I don't like it.
What it comes down to is this, a starter is more important than a closer. Most of the time when a closer saves a game, you'd have won the game with a lesser pitcher. With an excellent offense and an excellent rotation you aren't going to have all that many save opportunities and even a mediocre closer is going to save most of them.
The rotation protects the bullpen. The bullpen on this team is the weak link. Offense among the best, rotation ranging from good to astonishingly good, rotation only okay. Well sure, moving Papelbon to the rotation improves its quality but it also probably puts more of a strain on it and here's why. Papelbon throughout his career as a starter pitched six plus innings fairly regularly. Julian Tavarez isn't going to be able to do that. Kyle Snyder isn't going to be able to do that. I'm not sure any of the fifth starter candidates can be expected to do that.
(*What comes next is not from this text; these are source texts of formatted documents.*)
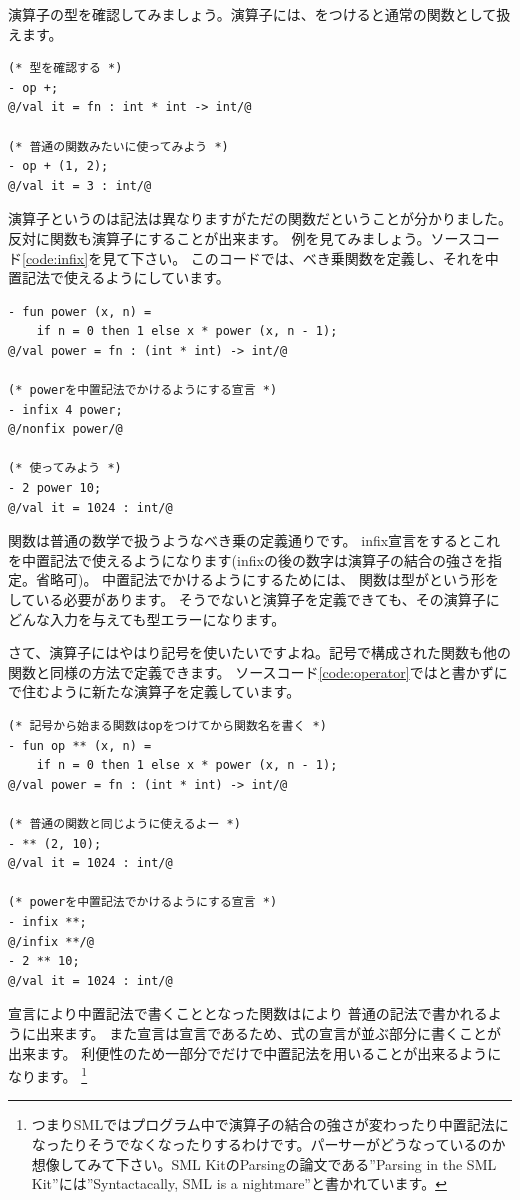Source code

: \documentclass[11pt,a4paper]{jarticle}
\begin{document}
演算子の型を確認してみましょう。演算子には、をつけると通常の関数として扱えます。
\begin{lstlisting}[caption=演算子を評価する]
(* 型を確認する *)
- op +;
@/val it = fn : int * int -> int/@

(* 普通の関数みたいに使ってみよう *)
- op + (1, 2);
@/val it = 3 : int/@
\end{lstlisting}

演算子というのは記法は異なりますがただの関数だということが分かりました。
反対に関数も演算子にすることが出来ます。
例を見てみましょう。ソースコード\ref{code:infix}を見て下さい。
このコードでは、べき乗関数を定義し、それを中置記法で使えるようにしています。

\begin{lstlisting}[caption=演算子の定義,label=code:infix]
- fun power (x, n) =
    if n = 0 then 1 else x * power (x, n - 1);
@/val power = fn : (int * int) -> int/@

(* powerを中置記法でかけるようにする宣言 *)
- infix 4 power;
@/nonfix power/@

(* 使ってみよう *)
- 2 power 10;
@/val it = 1024 : int/@
\end{lstlisting}

関数は普通の数学で扱うようなべき乗の定義通りです。
infix宣言をするとこれを中置記法で使えるようになります(infixの後の数字は演算子の結合の強さを指定。省略可)。
中置記法でかけるようにするためには、
関数は型がという形をしている必要があります。
そうでないと演算子を定義できても、その演算子にどんな入力を与えても型エラーになります。

さて、演算子にはやはり記号を使いたいですよね。記号で構成された関数も他の関数と同様の方法で定義できます。
ソースコード\ref{code:operator}ではと書かずに
\prog{**}で住むように新たな演算子を定義しています。

\begin{lstlisting}[caption=演算子の定義,label=code:operator]
(* 記号から始まる関数はopをつけてから関数名を書く *)
- fun op ** (x, n) =
    if n = 0 then 1 else x * power (x, n - 1);
@/val power = fn : (int * int) -> int/@

(* 普通の関数と同じように使えるよー *)
- ** (2, 10);
@/val it = 1024 : int/@

(* powerを中置記法でかけるようにする宣言 *)
- infix **;
@/infix **/@
- 2 ** 10;
@/val it = 1024 : int/@
\end{lstlisting}

宣言により中置記法で書くこととなった関数はにより
普通の記法で書かれるように出来ます。
また宣言は宣言であるため、式の宣言が並ぶ部分に書くことが出来ます。
利便性のため一部分でだけで中置記法を用いることが出来るようになります。
\footnote{つまりSMLではプログラム中で演算子の結合の強さが変わったり中置記法になったりそうでなくなったりするわけです。パーサーがどうなっているのか想像してみて下さい。SML KitのParsingの論文である''Parsing in the SML Kit''には''Syntactacally, SML is a nightmare''と書かれています。}
\end{document}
As a result you're putting more innings on the arms of the other guys in the bullpen. You know, the ones you were worried about.
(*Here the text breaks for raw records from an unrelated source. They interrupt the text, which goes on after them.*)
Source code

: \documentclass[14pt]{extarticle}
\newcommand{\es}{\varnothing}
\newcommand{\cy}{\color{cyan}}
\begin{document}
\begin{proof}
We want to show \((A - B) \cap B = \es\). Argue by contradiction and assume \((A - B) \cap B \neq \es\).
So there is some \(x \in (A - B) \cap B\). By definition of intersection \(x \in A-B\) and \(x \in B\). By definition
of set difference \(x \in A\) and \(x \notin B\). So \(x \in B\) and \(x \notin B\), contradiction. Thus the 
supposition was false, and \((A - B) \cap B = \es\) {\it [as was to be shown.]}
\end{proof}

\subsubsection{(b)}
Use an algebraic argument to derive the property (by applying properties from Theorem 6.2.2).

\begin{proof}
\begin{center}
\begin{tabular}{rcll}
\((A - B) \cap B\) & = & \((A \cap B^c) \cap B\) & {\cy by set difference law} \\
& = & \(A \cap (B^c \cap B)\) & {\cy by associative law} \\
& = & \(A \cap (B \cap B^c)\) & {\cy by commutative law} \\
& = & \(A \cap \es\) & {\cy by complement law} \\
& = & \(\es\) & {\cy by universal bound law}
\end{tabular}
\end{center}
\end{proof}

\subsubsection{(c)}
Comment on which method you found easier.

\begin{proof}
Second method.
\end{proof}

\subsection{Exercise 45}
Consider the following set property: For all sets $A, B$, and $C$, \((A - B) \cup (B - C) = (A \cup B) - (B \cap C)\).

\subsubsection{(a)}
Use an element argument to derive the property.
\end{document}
Now there's a lot of guys who can fill that fifth spot and in reality they're all just holding it for Jon Lester so it's not that big a deal for this year.
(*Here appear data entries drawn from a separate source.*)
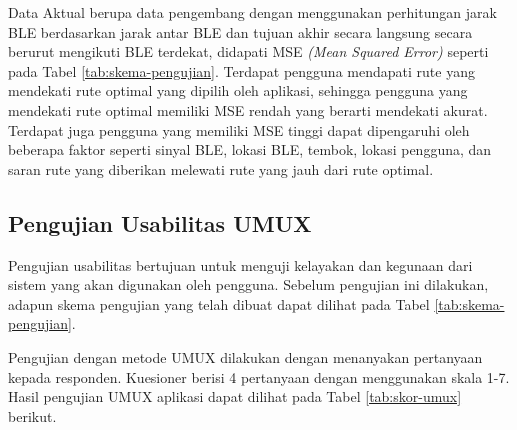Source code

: \begin{table}[H]
\caption{Skema Pengujian Akurasi Pengambilan Rute di Gedung A FMIPA Optimal dalam MSE \textit{(Mean Squared Error)}}
\label{tab:skema-pengujian}
\end{table}

\par Data Aktual berupa data pengembang dengan menggunakan perhitungan jarak BLE berdasarkan jarak antar BLE dan tujuan akhir secara langsung secara berurut mengikuti BLE terdekat, didapati MSE \textit{(Mean Squared Error)} seperti pada Tabel \ref{tab:skema-pengujian}. Terdapat pengguna mendapati rute yang mendekati rute optimal yang dipilih oleh aplikasi, sehingga pengguna yang mendekati rute optimal memiliki MSE rendah yang berarti mendekati akurat. Terdapat juga pengguna yang memiliki MSE tinggi dapat dipengaruhi oleh beberapa faktor seperti sinyal BLE, lokasi BLE, tembok, lokasi pengguna, dan saran rute yang diberikan melewati rute yang jauh dari rute optimal.

\newpage
\subsection{Pengujian Usabilitas UMUX}
\par Pengujian usabilitas bertujuan untuk menguji kelayakan dan kegunaan dari sistem yang akan digunakan oleh pengguna. Sebelum pengujian ini dilakukan, adapun skema pengujian yang telah dibuat dapat dilihat pada Tabel \ref{tab:skema-pengujian}.

\par Pengujian dengan metode UMUX dilakukan dengan menanyakan pertanyaan kepada responden. Kuesioner berisi 4 pertanyaan dengan menggunakan skala 1-7. Hasil pengujian UMUX aplikasi dapat dilihat pada Tabel \ref{tab:skor-umux} berikut.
For the long term future though, I wonder. With Papelbon in the rotation you could let Schilling go and enter 2008-12 with a rotation of Matsuzaka, Beckett, Papelbon, Lester, and Wakefield. With Papelbon in the bullpen sure you have anchored that spot for most of the next ten years and that's good but it means you're not going to have the excellent young rotation. Matsuzaka, Becket, Papelbon, Lester could have been the Red Sox answer to Maddux, Glavine, Smoltz, Avery. Now you're faced with either keeping Schilling which would give you two 40+ pitchers or finding someone else.